Given records —
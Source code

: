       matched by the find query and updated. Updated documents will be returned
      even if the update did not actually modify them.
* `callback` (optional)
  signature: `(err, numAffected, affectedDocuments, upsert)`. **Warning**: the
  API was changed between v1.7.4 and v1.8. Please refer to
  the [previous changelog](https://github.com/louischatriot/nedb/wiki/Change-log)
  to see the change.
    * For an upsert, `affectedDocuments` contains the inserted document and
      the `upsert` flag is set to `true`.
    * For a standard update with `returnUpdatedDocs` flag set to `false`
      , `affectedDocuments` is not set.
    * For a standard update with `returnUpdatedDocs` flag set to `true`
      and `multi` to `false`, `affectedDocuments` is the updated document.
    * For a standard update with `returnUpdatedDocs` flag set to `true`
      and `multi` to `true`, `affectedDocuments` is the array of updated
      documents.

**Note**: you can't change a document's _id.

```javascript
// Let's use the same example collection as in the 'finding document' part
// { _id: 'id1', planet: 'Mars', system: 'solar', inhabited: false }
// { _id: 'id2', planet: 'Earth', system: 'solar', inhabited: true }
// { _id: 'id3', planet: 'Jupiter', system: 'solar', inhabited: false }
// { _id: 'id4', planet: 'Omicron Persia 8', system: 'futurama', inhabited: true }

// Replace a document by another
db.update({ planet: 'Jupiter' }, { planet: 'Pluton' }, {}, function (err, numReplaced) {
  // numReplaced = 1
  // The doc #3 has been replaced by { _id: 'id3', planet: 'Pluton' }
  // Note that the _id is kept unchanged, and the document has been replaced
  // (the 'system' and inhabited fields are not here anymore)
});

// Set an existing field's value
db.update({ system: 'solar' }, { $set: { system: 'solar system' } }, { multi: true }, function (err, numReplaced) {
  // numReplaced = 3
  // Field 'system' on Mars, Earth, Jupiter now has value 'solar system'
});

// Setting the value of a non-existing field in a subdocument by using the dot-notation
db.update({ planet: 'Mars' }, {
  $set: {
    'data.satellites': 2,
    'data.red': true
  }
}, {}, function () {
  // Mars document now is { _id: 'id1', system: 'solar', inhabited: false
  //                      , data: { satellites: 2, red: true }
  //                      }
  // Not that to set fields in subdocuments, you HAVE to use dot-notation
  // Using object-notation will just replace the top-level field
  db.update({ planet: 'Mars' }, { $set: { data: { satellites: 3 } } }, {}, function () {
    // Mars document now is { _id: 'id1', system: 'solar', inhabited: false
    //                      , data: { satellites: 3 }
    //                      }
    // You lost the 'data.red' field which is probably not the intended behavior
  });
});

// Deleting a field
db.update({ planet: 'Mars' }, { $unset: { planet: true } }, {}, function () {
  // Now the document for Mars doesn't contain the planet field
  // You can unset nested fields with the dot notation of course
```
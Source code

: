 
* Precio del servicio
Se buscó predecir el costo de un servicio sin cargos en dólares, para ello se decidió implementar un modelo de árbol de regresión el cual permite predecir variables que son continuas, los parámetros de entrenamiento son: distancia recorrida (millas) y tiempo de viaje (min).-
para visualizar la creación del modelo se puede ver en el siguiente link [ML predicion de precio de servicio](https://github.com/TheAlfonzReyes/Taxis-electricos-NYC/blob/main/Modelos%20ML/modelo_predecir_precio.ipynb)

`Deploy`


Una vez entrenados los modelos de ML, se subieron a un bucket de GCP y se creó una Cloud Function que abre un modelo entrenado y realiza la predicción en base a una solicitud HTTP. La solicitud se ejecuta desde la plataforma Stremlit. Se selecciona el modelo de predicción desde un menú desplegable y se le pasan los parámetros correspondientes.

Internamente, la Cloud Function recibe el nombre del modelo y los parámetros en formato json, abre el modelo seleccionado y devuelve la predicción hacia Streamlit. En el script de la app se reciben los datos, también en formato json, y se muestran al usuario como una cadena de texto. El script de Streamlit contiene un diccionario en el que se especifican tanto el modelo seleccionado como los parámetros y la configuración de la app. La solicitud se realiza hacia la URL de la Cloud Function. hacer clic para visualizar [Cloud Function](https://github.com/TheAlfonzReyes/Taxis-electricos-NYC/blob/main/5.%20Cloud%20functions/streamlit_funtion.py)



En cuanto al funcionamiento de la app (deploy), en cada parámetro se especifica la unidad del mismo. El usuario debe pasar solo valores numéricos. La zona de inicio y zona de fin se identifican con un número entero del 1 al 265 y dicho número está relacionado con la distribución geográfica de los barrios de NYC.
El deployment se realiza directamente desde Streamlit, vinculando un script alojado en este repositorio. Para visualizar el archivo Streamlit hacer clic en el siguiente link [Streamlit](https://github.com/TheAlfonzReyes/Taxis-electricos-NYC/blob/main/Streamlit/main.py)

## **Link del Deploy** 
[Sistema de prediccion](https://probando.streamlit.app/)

Activity — All lines of the listing that contain the word "data" should be copied out.

Worked solution —
    'data.satellites': 2,
    'data.red': true
  //                      , data: { satellites: 2, red: true }
  db.update({ planet: 'Mars' }, { $set: { data: { satellites: 3 } } }, {}, function () {
    //                      , data: { satellites: 3 }
    // You lost the 'data.red' field which is probably not the intended behavior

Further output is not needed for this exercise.